Cold, refreshing jets for guests at Markus Sitticus’ table
(Note, though, that the host’s seat was spared!)
“It’s to wake them up, so they can enjoy more of the feast,” the Archbishop probably joked.
Water was the central theme in Hellbrunn palace’s design. The vast grounds are dotted with lakes and pools, mini-waterfalls and fountains. The elaborate grottos and simple toy-like adornments that are scattered all over the garden have one theme in common – irreverence and fun.
Water Garden, Hellbrunn Palace, Salzburg, Austria
His critics in the church chastised the Archbishop for not being “serious enough”… and he replied by adding even more outrageous gadgets that drenched the unwary passerby (water streamed from the tips of the deer’s antlers, in every which direction)…
Water jets from the deer’s antlers, drenching hapless passersby
Or stuck their tongues out at viewers (a water-driven mechanism that required advanced technical skill) …
Grotto (man-made) at Schloss Hellbrunn, Austria
Or just exhibited sheer uninhibited, childish joy.
Animated water puppet show, Trick Fountain, Hellbrunn Schloss
This elaborate animated show depicts a village scene, with 139 little figurines. At the flip of a lever, each one starts moving about and doing their daily chores… an amazing accomplishment of engineering and knowhow for 200 years ago.
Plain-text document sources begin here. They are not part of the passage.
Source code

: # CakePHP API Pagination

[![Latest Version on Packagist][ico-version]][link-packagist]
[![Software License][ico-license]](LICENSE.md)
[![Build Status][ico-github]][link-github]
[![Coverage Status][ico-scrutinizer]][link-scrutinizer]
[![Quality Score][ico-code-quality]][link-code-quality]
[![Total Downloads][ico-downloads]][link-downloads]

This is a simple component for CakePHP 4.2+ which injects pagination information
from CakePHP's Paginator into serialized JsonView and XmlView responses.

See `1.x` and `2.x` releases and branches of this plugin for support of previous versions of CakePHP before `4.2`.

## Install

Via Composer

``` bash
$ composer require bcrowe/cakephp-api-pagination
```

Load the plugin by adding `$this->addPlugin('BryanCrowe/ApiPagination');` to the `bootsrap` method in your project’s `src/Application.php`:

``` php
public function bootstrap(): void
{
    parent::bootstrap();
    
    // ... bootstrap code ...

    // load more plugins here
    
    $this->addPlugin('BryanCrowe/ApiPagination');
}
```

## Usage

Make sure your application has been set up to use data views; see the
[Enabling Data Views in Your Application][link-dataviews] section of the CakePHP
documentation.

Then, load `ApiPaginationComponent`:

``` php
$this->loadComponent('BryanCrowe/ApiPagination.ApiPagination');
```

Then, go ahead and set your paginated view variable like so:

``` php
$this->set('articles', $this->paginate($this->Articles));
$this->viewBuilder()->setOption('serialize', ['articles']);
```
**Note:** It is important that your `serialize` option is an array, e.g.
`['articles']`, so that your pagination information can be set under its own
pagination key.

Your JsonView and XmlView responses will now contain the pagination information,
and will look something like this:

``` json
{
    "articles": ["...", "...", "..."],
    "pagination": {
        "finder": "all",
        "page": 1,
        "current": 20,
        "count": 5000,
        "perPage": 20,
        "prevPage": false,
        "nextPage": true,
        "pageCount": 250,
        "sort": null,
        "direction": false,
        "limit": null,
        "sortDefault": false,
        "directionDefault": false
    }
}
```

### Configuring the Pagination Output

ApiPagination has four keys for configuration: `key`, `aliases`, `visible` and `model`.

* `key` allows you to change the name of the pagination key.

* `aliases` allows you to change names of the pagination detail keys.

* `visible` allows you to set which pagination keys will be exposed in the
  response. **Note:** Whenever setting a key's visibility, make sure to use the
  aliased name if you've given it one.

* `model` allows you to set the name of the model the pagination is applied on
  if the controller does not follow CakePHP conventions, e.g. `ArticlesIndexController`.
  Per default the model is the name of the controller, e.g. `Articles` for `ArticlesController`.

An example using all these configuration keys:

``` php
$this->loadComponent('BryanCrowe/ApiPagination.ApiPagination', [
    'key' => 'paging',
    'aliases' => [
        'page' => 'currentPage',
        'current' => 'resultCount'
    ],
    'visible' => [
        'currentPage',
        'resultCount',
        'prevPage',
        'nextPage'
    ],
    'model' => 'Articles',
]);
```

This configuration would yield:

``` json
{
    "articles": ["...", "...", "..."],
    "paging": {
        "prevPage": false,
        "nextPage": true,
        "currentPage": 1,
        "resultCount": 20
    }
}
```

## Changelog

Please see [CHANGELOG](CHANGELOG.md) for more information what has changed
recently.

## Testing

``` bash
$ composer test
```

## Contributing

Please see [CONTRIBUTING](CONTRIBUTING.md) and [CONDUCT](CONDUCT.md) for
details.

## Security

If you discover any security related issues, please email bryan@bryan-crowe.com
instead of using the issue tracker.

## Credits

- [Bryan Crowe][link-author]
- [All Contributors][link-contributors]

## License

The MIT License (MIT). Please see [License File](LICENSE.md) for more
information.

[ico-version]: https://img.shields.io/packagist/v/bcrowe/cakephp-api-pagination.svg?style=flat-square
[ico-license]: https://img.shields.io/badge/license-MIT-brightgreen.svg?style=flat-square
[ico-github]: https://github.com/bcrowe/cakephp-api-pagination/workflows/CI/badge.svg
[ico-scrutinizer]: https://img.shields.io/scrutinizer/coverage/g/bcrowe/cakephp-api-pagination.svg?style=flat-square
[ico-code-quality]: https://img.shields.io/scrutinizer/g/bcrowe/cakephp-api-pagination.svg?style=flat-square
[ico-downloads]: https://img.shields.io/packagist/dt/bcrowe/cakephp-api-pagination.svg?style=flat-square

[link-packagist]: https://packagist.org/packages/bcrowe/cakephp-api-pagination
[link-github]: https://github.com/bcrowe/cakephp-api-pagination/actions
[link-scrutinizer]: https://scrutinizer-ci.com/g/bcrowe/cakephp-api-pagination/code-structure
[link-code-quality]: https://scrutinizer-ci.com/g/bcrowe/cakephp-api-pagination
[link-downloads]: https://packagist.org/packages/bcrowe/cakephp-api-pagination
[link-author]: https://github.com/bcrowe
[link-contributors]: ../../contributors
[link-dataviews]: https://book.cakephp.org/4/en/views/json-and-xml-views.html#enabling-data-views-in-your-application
In fact, the Archbishop didn’t like the grinding noise of the machinery and asked for music to drown it out – so his team set up a water-organ that played tunes based on water streams dripping through a series of pipes.
It’s to be seen to be believed – and I’ve posted a short video for you here…
Steve Jobs and Walt Disney, step aside. This was the animation studio of the 18th century!
There’s a lot more fun stuff involving water at Hellbrunn.
Like this contraption where a crown weighing half a kilogram is lifted nearly 10 feet into the air by a jet of water – where it then revolves (always in a clockwise direction, can you tell why?)
Gravity defying water jet, at Hellbrunn Palace, Salzburg
And this “water tunnel” you can walk through – without an umbrella!
Water tunnel, garden of Hellbrunn Palace
Walking through the water tunnel, garden of Hellbrunn Palace
The guidebooks say: “If you don’t like the idea of getting drenched, skip the Trick Fountains at Hellbrunn Palace”.
I say: “Just wear a raincoat!” – but GO!